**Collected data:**

※ ※ ※

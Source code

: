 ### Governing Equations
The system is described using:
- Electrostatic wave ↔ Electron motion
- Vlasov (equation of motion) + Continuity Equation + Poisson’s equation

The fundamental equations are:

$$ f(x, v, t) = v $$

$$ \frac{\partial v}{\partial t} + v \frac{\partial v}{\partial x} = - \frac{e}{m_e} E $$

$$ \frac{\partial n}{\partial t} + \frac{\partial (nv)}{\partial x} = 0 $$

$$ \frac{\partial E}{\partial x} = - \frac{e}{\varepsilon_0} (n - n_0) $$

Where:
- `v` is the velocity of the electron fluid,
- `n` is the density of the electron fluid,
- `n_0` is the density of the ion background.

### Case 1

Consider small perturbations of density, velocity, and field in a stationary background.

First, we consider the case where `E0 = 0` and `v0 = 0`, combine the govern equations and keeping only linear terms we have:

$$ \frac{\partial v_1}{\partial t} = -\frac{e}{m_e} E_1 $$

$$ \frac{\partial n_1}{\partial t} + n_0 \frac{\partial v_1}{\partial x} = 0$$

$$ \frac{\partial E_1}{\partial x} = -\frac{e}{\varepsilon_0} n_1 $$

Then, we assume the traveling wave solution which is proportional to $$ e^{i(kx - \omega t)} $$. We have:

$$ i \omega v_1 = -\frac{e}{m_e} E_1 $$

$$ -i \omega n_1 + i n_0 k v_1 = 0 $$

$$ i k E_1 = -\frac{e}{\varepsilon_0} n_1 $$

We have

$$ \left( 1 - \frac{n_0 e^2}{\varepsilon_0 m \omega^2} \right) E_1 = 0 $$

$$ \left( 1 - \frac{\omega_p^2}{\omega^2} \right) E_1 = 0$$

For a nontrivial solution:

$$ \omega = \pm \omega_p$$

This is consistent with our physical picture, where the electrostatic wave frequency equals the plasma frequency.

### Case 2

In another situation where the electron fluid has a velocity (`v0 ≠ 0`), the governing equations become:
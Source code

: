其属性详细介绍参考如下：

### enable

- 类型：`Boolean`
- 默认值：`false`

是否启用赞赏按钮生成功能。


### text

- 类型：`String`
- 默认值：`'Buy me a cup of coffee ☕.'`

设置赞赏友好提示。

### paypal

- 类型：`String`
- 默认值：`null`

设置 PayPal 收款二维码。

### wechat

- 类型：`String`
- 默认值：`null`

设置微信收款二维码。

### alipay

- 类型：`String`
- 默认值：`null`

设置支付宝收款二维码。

※ ※ ※

**What you should do:**
Only the lines from the one containing "是否启用赞赏按钮生成功能。" through the end of the entries above belong in the answer; repeat them exactly.

**Task answer:**
是否启用赞赏按钮生成功能。


### text

- 类型：`String`
- 默认值：`'Buy me a cup of coffee ☕.'`

设置赞赏友好提示。

### paypal

- 类型：`String`
- 默认值：`null`

设置 PayPal 收款二维码。

### wechat

- 类型：`String`
- 默认值：`null`

设置微信收款二维码。

### alipay

- 类型：`String`
- 默认值：`null`

设置支付宝收款二维码。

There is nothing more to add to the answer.